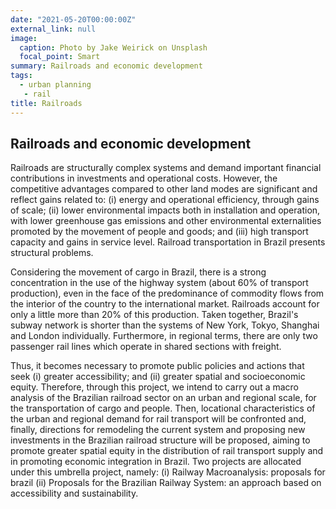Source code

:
 ```yaml
---
date: "2021-05-20T00:00:00Z"
external_link: null
image:
  caption: Photo by Jake Weirick on Unsplash
  focal_point: Smart
summary: Railroads and economic development
tags:
  - urban planning
   - rail
title: Railroads
---
```


## Railroads and economic development

Railroads are structurally complex systems and demand important financial contributions in investments and operational costs. However, the competitive advantages compared to other land modes are significant and reflect gains related to: (i) energy and operational efficiency, through gains of scale; (ii) lower environmental impacts both in installation and operation, with lower greenhouse gas emissions and other environmental externalities promoted by the movement of people and goods; and (iii) high transport capacity and gains in service level. Railroad transportation in Brazil presents structural problems. 

Considering the movement of cargo in Brazil, there is a strong concentration in the use of the highway system (about 60% of transport production), even in the face of the predominance of commodity flows from the interior of the country to the international market. Railroads account for only a little more than 20% of this production. Taken together, Brazil's subway network is shorter than the systems of New York, Tokyo, Shanghai and London individually. Furthermore, in regional terms, there are only two passenger rail lines which operate in shared sections with freight. 

Thus, it becomes necessary to promote public policies and actions that seek (i) greater accessibility; and (ii) greater spatial and socioeconomic equity. Therefore, through this project, we intend to carry out a macro analysis of the Brazilian railroad sector on an urban and regional scale, for the transportation of cargo and people. Then, locational characteristics of the urban and regional demand for rail transport will be confronted and, finally, directions for remodeling the current system and proposing new investments in the Brazilian railroad structure will be proposed, aiming to promote greater spatial equity in the distribution of rail transport supply and in promoting economic integration in Brazil. Two projects are allocated under this umbrella project, namely: (i) Railway Macroanalysis: proposals for brazil (ii) Proposals for the Brazilian Railway System: an approach based on accessibility and sustainability.
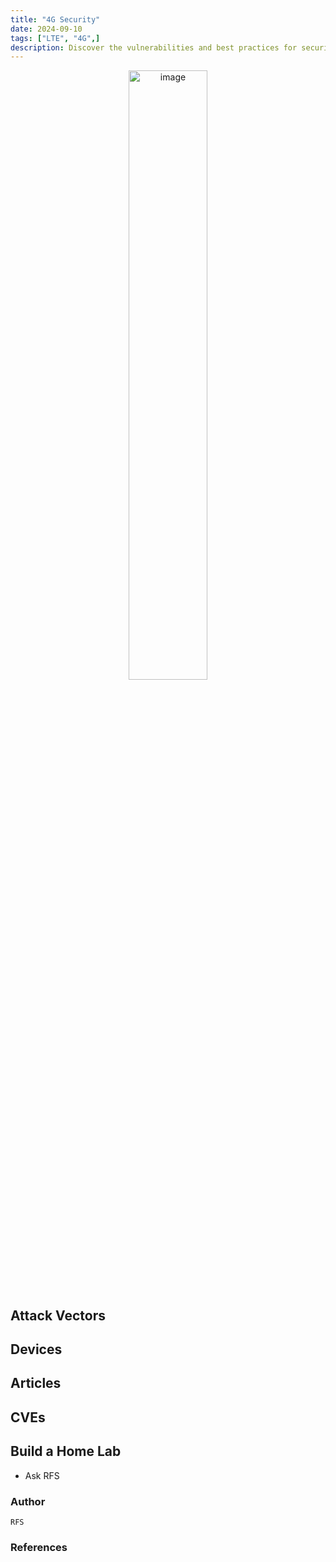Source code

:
 ```yaml
---
title: "4G Security"
date: 2024-09-10
tags: ["LTE", "4G",]
description: Discover the vulnerabilities and best practices for securing your 4G network. Learn about common threats, encryption methods, and how to protect your data from cyberattacks. 
---
```


<p align="center">
  <img src="/images/teensy.jpg" alt="image" width="50%" height="50%">
</p>

## Attack Vectors

## Devices

## Articles

## CVEs

## Build a Home Lab

- Ask RFS




### Author

```text
RFS
```



### References

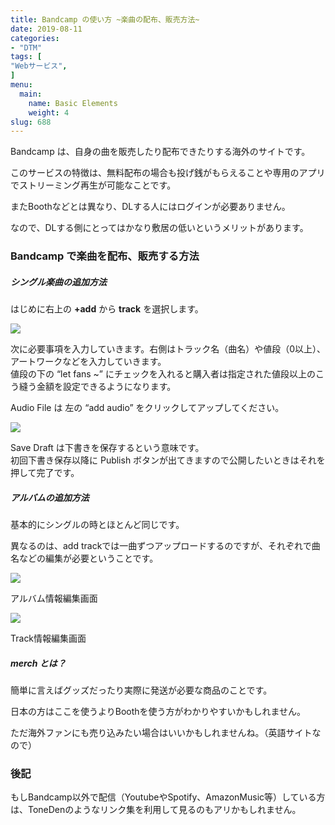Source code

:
 ```yaml
---
title: Bandcamp の使い方 ~楽曲の配布、販売方法~
date: 2019-08-11
categories:
- "DTM"
tags: [
"Webサービス",
]
menu:
  main:
    name: Basic Elements
    weight: 4
slug: 688
---
```


Bandcamp は、自身の曲を販売したり配布できたりする海外のサイトです。

このサービスの特徴は、無料配布の場合も投げ銭がもらえることや専用のアプリでストリーミング再生が可能なことです。

またBoothなどとは異なり、DLする人にはログインが必要ありません。

なので、DLする側にとってはかなり敷居の低いというメリットがあります。

### Bandcamp で楽曲を配布、販売する方法

##### シングル楽曲の追加方法

はじめに右上の **+add** から **track** を選択します。

![](https://lh3.googleusercontent.com/9Eb67HRCAqlM4RwZ_IqkI93k_eX6AK9raazbtz4F2YTeEtlhk45ZdpAqCpawqx-pXYEEgbf13NusOOJ6EScmU43F4704MfdtZM_SZH1mZh02pjtuAhYdzyIE6yUggdrk-_n0zyOSNLpdU99GAQcjX2NJwQW-jC3dogybGG_GWQAU1-3oXKDW1hBZr_8Gbx1IIs2IIj3U_UeN3QJI9LCNgVM_wSEXLwgR2dcobxu5xu72_SUgW4dLakyAB0b-5DgYOFlJYC2Ig4Ae1PT4c35-CiV0Gy5hM4gFU0qKeOUMcTqipMn_SmRjo4Fkdl9Cibh49jPOvsnz1iGC-pHcytohot8UfkfbAzEAyl6UK4mL41HePHq3rk4AY7uYjWybYC8aTwMAoNHJAou9sOk-9_B8JVIlLMnJv6VfbkxPZz1qXpCQ0OLwH8qxnWrh-koi1tKsnE2yV4kZ06-WMz5UDnJFPheSL64wcV1qdpa-Cv6Hu8CkMNQkloPTjuqKKMtJB0foZpBHYvXyCc0jKN8L_RzTFyNZ-1iYb8QgTX8bm6ie4R6tPVb6E_dIpv9EFd7av_oBglj3eXHBCv8LDlZgZn7hvlnxcUAG9_IxLtnVhD_0mbasbJMdw-0-li9bDyvnMsqdOFizwu59PzQ8ru9Z9kr-NBCFduyxLJI=w1902-h604-no)

次に必要事項を入力していきます。右側はトラック名（曲名）や値段（0以上）、アートワークなどを入力していきます。  
値段の下の “let fans ~” にチェックを入れると購入者は指定された値段以上のこう縫う金額を設定できるようになります。  

Audio File は 左の “add audio” をクリックしてアップしてください。

![](https://lh3.googleusercontent.com/glRq8vtCxqFcQXWbeNf4ejdTElFcNrMY1KBjQkG604HW4KiPfxvO4zoSEZTwHV5-Tsk_FuHywkgJmuTXWxwZ_9vzQOb9p0fcBFYRyeGmcZoz1SUK6QqDE2Ow-ph2uUkgeC5rQigvMC_VrqTmrS3s0oSh1YiI1WM6iC5sieDukI1un5Ew3TV2yXYo-7yvu1Vuhu5ukIVs2FAoueghtGWJt6UDlLv14zljGXlTvS21qMc3gwbJGu0BizRdydFiQW18gAxnUPCvrqpx3H5Wgr-cxnJFHm1KGLDTif3tj6pMQ5wzYP6K48A9DdwvD4sN4nVpbieOg_gOyAM6Ar3eTXtOMkBDcvl3Sfv1FRHOE5InYZlDJoFJCCcdYqucEpLzsK2oV7Nb4hhxYfkuC8XCjBsiorrg9YuLsWvxldz7bGV_IrW2KsiVClX7TaP49ciGFYArrMKCQwRpVx5Trf4YjIG0LMaSbEkZQzB-Ef0zuwukvckkPwY_qwLVSI3idbxPva0HjvasJT-1pb1KoDq26bYkrAMIfYzSzg4FsadK2sa3stEnTk7l6BMo9F-BxaVDUegv_xgO-_kHrySYvbJFC8rHmZxPhbrRl-bfhs5iOtPmDLA6M-Gfjj9aRRbTvGgoaOqb7n4gB7k0VlFzd9JfG3zkyAb6eJvnnbY=w1900-h1038-no)

Save Draft は下書きを保存するという意味です。  
初回下書き保存以降に Publish ボタンが出てきますので公開したいときはそれを押して完了です。

##### アルバムの追加方法

基本的にシングルの時とほとんど同じです。

異なるのは、add trackでは一曲ずつアップロードするのですが、それぞれで曲名などの編集が必要ということです。

![](https://lh3.googleusercontent.com/7yVarhVhQQjApHitpzIqp6-LigErWxO6sWlf3jj3bk2zhxFH28ULiGmeGjdEy_6-2P1uyp-aCAthXCMf5p43FnAjDFKSM8Rc4ijrI7onkVC3sIO4kJT00AA_UKnCcWiTTdKXaMTkhpZH7b7uTTJ2LDCo4E7tf-mHpWvEgEmXcMu5UkNScCVdUenSjGnMYZYduTCDGOuUr8TgFKi-Lfr1H5JlaoxprpOjJSrwKsrWwbEcNaH-ULKgbgNNiCpc_yDkFzd5wjPDqwkPXFKDuGk3A-a1-SvpL-LqcrQrqEBxdrxhe-O9tYA1vcSUjNWYYYtzfIkZIE8fVvvlyoqyybjJnKMALFfERMNimvFgAJ7f7aGT-RFyupbs8ZsJD2dSmg7888ZK-zvO-Rwy4Mrg-1BKrG8xEv2wgQX6puQMKKLguNGL2rLOj7aHlan99NOsR9EVPrEcAq1qcwAEWkEToWMQnNRju6QvqcW0ykzCAFL5VfwUNqhb-GuqxO8kEeT169qQUGnPao3rAOcW8JfyzyTLfLkG4WS7l0UfRC1EPfCIR_XLZzloSRrJ8OsBrI60oXbSf5BHF0keQd0IPiWLcK-rjjbEFTkZyFwhBa_CFPJNhCZ1Q_mlw4K2Wy08n6giBH3O_jni5t2KBN_rOQd163tiRH3hq2bXxG4=w1902-h958-no)

アルバム情報編集画面

![](https://lh3.googleusercontent.com/3NFv9yNFMZHlbMGIC28L06WC8M-xorb67BKKlqJXRn7zDnn5AEFYSKFq-a69D6BprABVRdr8o9NVLzXfTs9O3mEtiBi2bxMEj6mgPjC42QlYTJxtOVy4WXGWk7Y1bz0XxAT6dE-qFAIrKXOtFg9vQPF7Fg3x0fL_dOpaOzYBTGFn6y6z6bAMEXLMh_ohp1rT2cGFdj1wiBxqJl03lvdpmFJmzrzf32P17aup2sIiPJKfmMLi9oaEbODqK2Q5OjjMAq87qQc9L-n-GvPV45-VSPlhej07Xjwk8I591oWLPN1uABkAUyklcB4CVTh1cCz3_qkF1i0Z1HU-PpS-wRxy9I-zgAxM5iKDlqUFkpOZOtBif9VZyyY-yBxIU9g3ldhgYRpbXZJ_vDM8OZterhumCJ9PFjBB25anmAXw-uWtiId02YAqC0MXw7DJctG6D6EVjmdnnt881MaHe1Ld5tEFFp-SCqGcpsazk3_WMDm7O9YscS6MKdNRdgZpv7631t3E4uLz3J5ejwQhLS0yVft8MwpdgqMLVJB3P0wLOUuhp02mC2yRLQm34gCbdvvTj97ne-u_aL4wAzlewrXqnOtmvMnWiX7AWjKh8Y5nVRDYts3tOupR3cMf-ZXkKukCheo4G3_KWh4t3TGo0gx6WY0j5MY493jJoQI=w1900-h858-no)

Track情報編集画面

##### merch とは？

簡単に言えばグッズだったり実際に発送が必要な商品のことです。

日本の方はここを使うよりBoothを使う方がわかりやすいかもしれません。

ただ海外ファンにも売り込みたい場合はいいかもしれませんね。（英語サイトなので）

### 後記

もしBandcamp以外で配信（YoutubeやSpotify、AmazonMusic等）している方は、ToneDenのようなリンク集を利用して見るのもアリかもしれません。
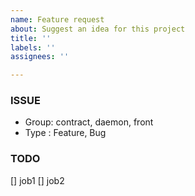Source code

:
 ```yaml
---
name: Feature request
about: Suggest an idea for this project
title: ''
labels: ''
assignees: ''

---
```


### ISSUE
- Group: contract, daemon, front
- Type : Feature, Bug

### TODO
[] job1
[] job2

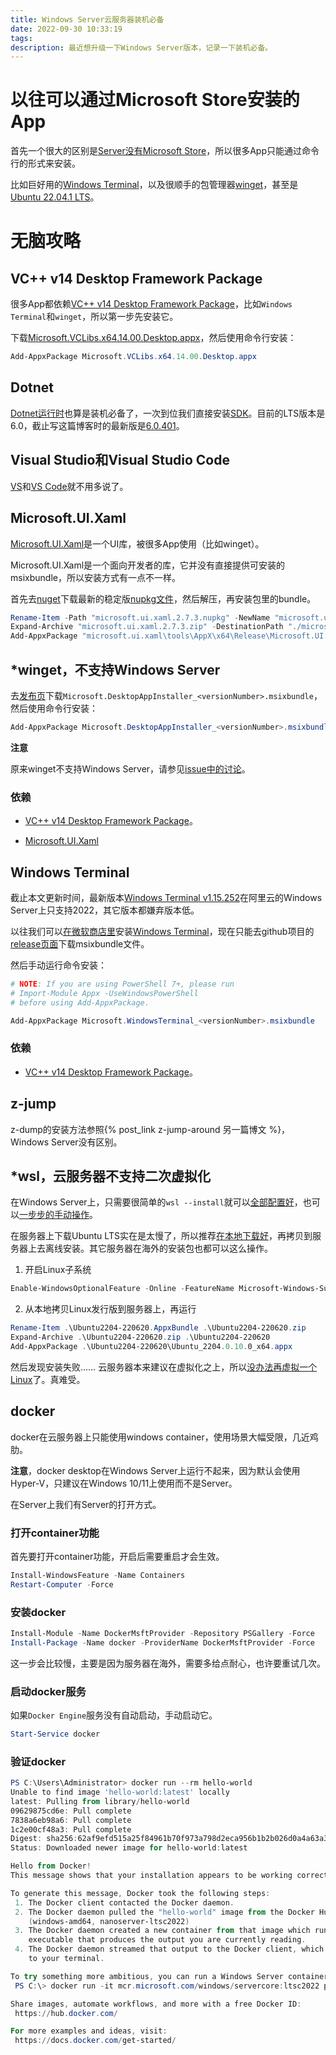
 ```yaml
---
title: Windows Server云服务器装机必备
date: 2022-09-30 10:33:19
tags:
description: 最近想升级一下Windows Server版本，记录一下装机必备。
---
```

# 以往可以通过Microsoft Store安装的App
首先一个很大的区别是[Server没有Microsoft Store](https://learn.microsoft.com/en-us/windows/msix/msix-server-2019#considerations)，所以很多App只能通过命令行的形式来安装。

比如巨好用的[Windows Terminal](https://github.com/microsoft/terminal)，以及很顺手的包管理器[winget](https://github.com/microsoft/winget-cli)，甚至是[Ubuntu 22.04.1 LTS](https://www.microsoft.com/store/apps/9PN20MSR04DW)。

# 无脑攻略

## VC++ v14 Desktop Framework Package

很多App都依赖[VC++ v14 Desktop Framework Package](https://docs.microsoft.com/troubleshoot/cpp/c-runtime-packages-desktop-bridge#how-to-install-and-update-desktop-framework-packages)，比如`Windows Terminal`和`winget`，所以第一步先安装它。

下载[Microsoft.VCLibs.x64.14.00.Desktop.appx](https://aka.ms/Microsoft.VCLibs.x64.14.00.Desktop.appx)，然后使用命令行安装：

```powershell
Add-AppxPackage Microsoft.VCLibs.x64.14.00.Desktop.appx
```

## Dotnet

[Dotnet运行时](https://dotnet.microsoft.com/en-us/download/dotnet/6.0/runtime)也算是装机必备了，一次到位我们直接安装[SDK](https://dotnet.microsoft.com/en-us/download)。目前的LTS版本是6.0，截止写这篇博客时的最新版是[6.0.401](https://dotnet.microsoft.com/en-us/download/dotnet/thank-you/sdk-6.0.401-windows-x64-installer)。

## Visual Studio和Visual Studio Code

[VS](https://visualstudio.microsoft.com/vs/)和[VS Code](https://code.visualstudio.com/)就不用多说了。

## Microsoft.UI.Xaml

[Microsoft.UI.Xaml](https://github.com/microsoft/microsoft-ui-xaml)是一个UI库，被很多App使用（比如winget）。

Microsoft.UI.Xaml是一个面向开发者的库，它并没有直接提供可安装的msixbundle，所以安装方式有一点不一样。

首先去[nuget](https://www.nuget.org/packages/Microsoft.UI.Xaml)下载最新的稳定版[nupkg文件](https://www.nuget.org/api/v2/package/Microsoft.UI.Xaml/2.7.3)，然后解压，再安装包里的bundle。

```powershell
Rename-Item -Path "microsoft.ui.xaml.2.7.3.nupkg" -NewName "microsoft.ui.xaml.2.7.3.zip"
Expand-Archive "microsoft.ui.xaml.2.7.3.zip" -DestinationPath "./microsoft.ui.xaml"
Add-AppxPackage "microsoft.ui.xaml\tools\AppX\x64\Release\Microsoft.UI.Xaml.2.7.appx"
```

## *winget，不支持Windows Server

去[发布页](https://github.com/microsoft/winget-cli/releases)下载`Microsoft.DesktopAppInstaller_<versionNumber>.msixbundle`，然后使用命令行安装：

```powershell
Add-AppxPackage Microsoft.DesktopAppInstaller_<versionNumber>.msixbundle
```

**注意**

原来winget不支持Windows Server，请参见[issue中的讨论](https://github.com/microsoft/winget-cli/issues/702#issuecomment-764997870)。

### 依赖

- [VC++ v14 Desktop Framework Package](#VC-v14-Desktop-Framework-Package)。

- [Microsoft.UI.Xaml](#Microsoft-UI-Xaml)

## Windows Terminal

截止本文更新时间，最新版本[Windows Terminal v1.15.252](https://github.com/microsoft/terminal/releases/tag/v1.15.2524.0)在阿里云的Windows Server上只支持2022，其它版本都嫌弃版本低。

以往我们可以[在微软商店里](https://aka.ms/terminal)安装[Windows Terminal](https://github.com/microsoft/terminal)，现在只能去github项目的[release页面](https://github.com/microsoft/terminal/releases)下载msixbundle文件。

然后手动运行命令安装：

```powershell
# NOTE: If you are using PowerShell 7+, please run
# Import-Module Appx -UseWindowsPowerShell
# before using Add-AppxPackage.

Add-AppxPackage Microsoft.WindowsTerminal_<versionNumber>.msixbundle
```

### 依赖

- [VC++ v14 Desktop Framework Package](#VC-v14-Desktop-Framework-Package)。

## z-jump

z-dump的安装方法参照{% post_link z-jump-around 另一篇博文 %}，Windows Server没有区别。

## *wsl，云服务器不支持二次虚拟化

在Windows Server上，只需要很简单的`wsl --install`就可以[全部配置好](https://learn.microsoft.com/en-us/windows/wsl/install-on-server)，也可以[一步步的手动操作](https://learn.microsoft.com/en-us/windows/wsl/install-manual)。

在服务器上下载Ubuntu LTS实在是太慢了，所以推荐[在本地下载好](https://learn.microsoft.com/en-us/windows/wsl/install-manual#downloading-distributions)，再拷贝到服务器上去离线安装。其它服务器在海外的安装包也都可以这么操作。

1. 开启Linux子系统
```powershell
Enable-WindowsOptionalFeature -Online -FeatureName Microsoft-Windows-Subsystem-Linux
```

2. 从本地拷贝Linux发行版到服务器上，再运行
```powershell
Rename-Item .\Ubuntu2204-220620.AppxBundle .\Ubuntu2204-220620.zip
Expand-Archive .\Ubuntu2204-220620.zip .\Ubuntu2204-220620
Add-AppxPackage .\Ubuntu2204-220620\Ubuntu_2204.0.10.0_x64.appx
```

然后发现安装失败…… 云服务器本来建议在虚拟化之上，所以[没办法再虚拟一个Linux](https://help.aliyun.com/document_detail/25412.html#section-nxc-2zs-2gb)了。真难受。

## docker

docker在云服务器上只能使用windows container，使用场景大幅受限，几近鸡肋。

**注意**，docker desktop在Windows Server上运行不起来，因为默认会使用Hyper-V，只建议在Windows 10/11上使用而不是Server。

在Server上我们有Server的打开方式。

### 打开container功能

首先要打开container功能，开启后需要重启才会生效。

```powershell
Install-WindowsFeature -Name Containers
Restart-Computer -Force
```

### 安装docker

```powershell
Install-Module -Name DockerMsftProvider -Repository PSGallery -Force
Install-Package -Name docker -ProviderName DockerMsftProvider -Force
```

这一步会比较慢，主要是因为服务器在海外，需要多给点耐心，也许要重试几次。

### 启动docker服务

如果`Docker Engine`服务没有自动启动，手动启动它。

```powershell
Start-Service docker
```

### 验证docker

```powershell
PS C:\Users\Administrator> docker run --rm hello-world
Unable to find image 'hello-world:latest' locally
latest: Pulling from library/hello-world
09629875cd6e: Pull complete
7838a6eb98a6: Pull complete
1c2e00cf48a3: Pull complete
Digest: sha256:62af9efd515a25f84961b70f973a798d2eca956b1b2b026d0a4a63a3b0b6a3f2
Status: Downloaded newer image for hello-world:latest

Hello from Docker!
This message shows that your installation appears to be working correctly.

To generate this message, Docker took the following steps:
 1. The Docker client contacted the Docker daemon.
 2. The Docker daemon pulled the "hello-world" image from the Docker Hub.
    (windows-amd64, nanoserver-ltsc2022)
 3. The Docker daemon created a new container from that image which runs the
    executable that produces the output you are currently reading.
 4. The Docker daemon streamed that output to the Docker client, which sent it
    to your terminal.

To try something more ambitious, you can run a Windows Server container with:
 PS C:\> docker run -it mcr.microsoft.com/windows/servercore:ltsc2022 powershell

Share images, automate workflows, and more with a free Docker ID:
 https://hub.docker.com/

For more examples and ideas, visit:
 https://docs.docker.com/get-started/
```
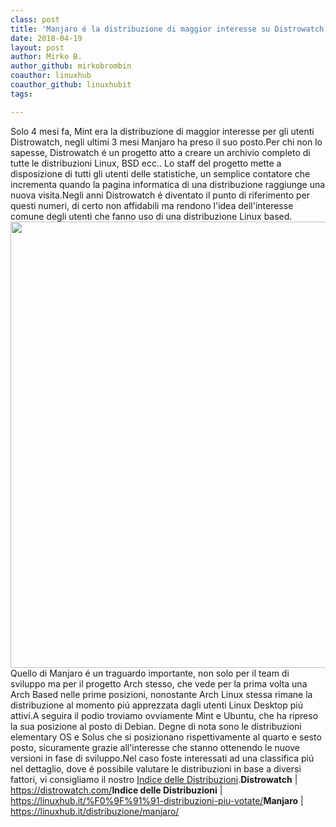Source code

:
 ```yaml
---
class: post
title: 'Manjaro é la distribuzione di maggior interesse su Distrowatch'
date: 2018-04-19
layout: post
author: Mirko B.
author_github: mirkobrombin
coauthor: linuxhub
coauthor_github: linuxhubit
tags:

---
```

Solo 4 mesi fa, Mint era la distribuzione di maggior interesse per gli utenti Distrowatch, negli ultimi 3 mesi Manjaro ha preso il suo posto.Per chi non lo sapesse, Distrowatch é un progetto atto a creare un archivio completo di tutte le distribuzioni Linux, BSD ecc.. Lo staff del progetto mette a disposizione di tutti gli utenti delle statistiche, un semplice contatore che incrementa quando la pagina informatica di una distribuzione raggiunge una nuova visita.Negli anni Distrowatch é diventato il punto di riferimento per questi numeri, di certo non affidabili ma rendono l'idea dell'interesse comune degli utenti che fanno uso di una distribuzione Linux based.<a href="https://linuxhub.it/wordpress/wp-content/uploads/2018/04/Screenshot-2018-04-19-at-13.48.04.png"><img class="aligncenter size-full wp-image-4555 size-full wp-image-380" src="https://linuxhub.it/wordpress/wp-content/uploads/2018/04/Screenshot-2018-04-19-at-13.48.04.png" alt="" width="1266" height="714" /></a>Quello di Manjaro é un traguardo importante, non solo per il team di sviluppo ma per il progetto Arch stesso, che vede per la prima volta una Arch Based nelle prime posizioni, nonostante Arch Linux stessa rimane la distribuzione al momento piú apprezzata dagli utenti Linux Desktop piú attivi.A seguira il podio troviamo ovviamente Mint e Ubuntu, che ha ripreso la sua posizione al posto di Debian. Degne di nota sono le distribuzioni elementary OS e Solus che si posizionano rispettivamente al quarto e sesto posto, sicuramente grazie all'interesse che stanno ottenendo le nuove versioni in fase di sviluppo.Nel caso foste interessati ad una classifica piú nel dettaglio, dove é possibile valutare le distribuzioni in base a diversi fattori, vi consigliamo il nostro <a href="https://linuxhub.it/%F0%9F%91%91-distribuzioni-piu-votate/">Indice delle Distribuzioni</a>.<strong>Distrowatch</strong> | <a href="https://distrowatch.com/">https://distrowatch.com/</a><strong>Indice delle Distribuzioni</strong> | <a href="https://linuxhub.it/%F0%9F%91%91-distribuzioni-piu-votate/">https://linuxhub.it/%F0%9F%91%91-distribuzioni-piu-votate/</a><strong>Manjaro</strong> | <a href="https://linuxhub.it/distribuzione/manjaro/">https://linuxhub.it/distribuzione/manjaro/</a>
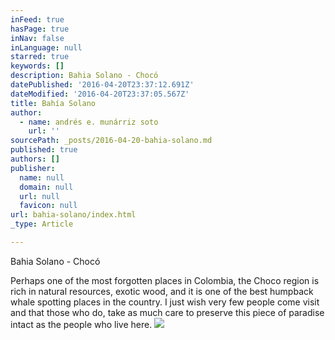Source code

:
 ```yaml
---
inFeed: true
hasPage: true
inNav: false
inLanguage: null
starred: true
keywords: []
description: Bahia Solano - Chocó
datePublished: '2016-04-20T23:37:12.691Z'
dateModified: '2016-04-20T23:37:05.567Z'
title: Bahía Solano
author:
  - name: andrés e. munárriz soto
    url: ''
sourcePath: _posts/2016-04-20-bahia-solano.md
published: true
authors: []
publisher:
  name: null
  domain: null
  url: null
  favicon: null
url: bahia-solano/index.html
_type: Article

---
```

Bahia Solano - Chocó

Perhaps one of the most forgotten places in Colombia, the Choco region is rich in natural resources, exotic wood, and it is one of the best humpback whale spotting places in the country. I just wish very few people come visit and that those who do, take as much care to preserve this piece of paradise intact as the people who live here.
![](https://s3-us-west-2.amazonaws.com/the-grid-img/p/916d43eba00ffc23c07193551a433e874b067f74.jpg)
━━━━━━━━━━━━━━━━
- Work task
In the records above, find each line that mentions the word "Archive", and copy it.

- Answer below
Expand-Archive "microsoft.ui.xaml.2.7.3.zip" -DestinationPath "./microsoft.ui.xaml"
Expand-Archive .\Ubuntu2204-220620.zip .\Ubuntu2204-220620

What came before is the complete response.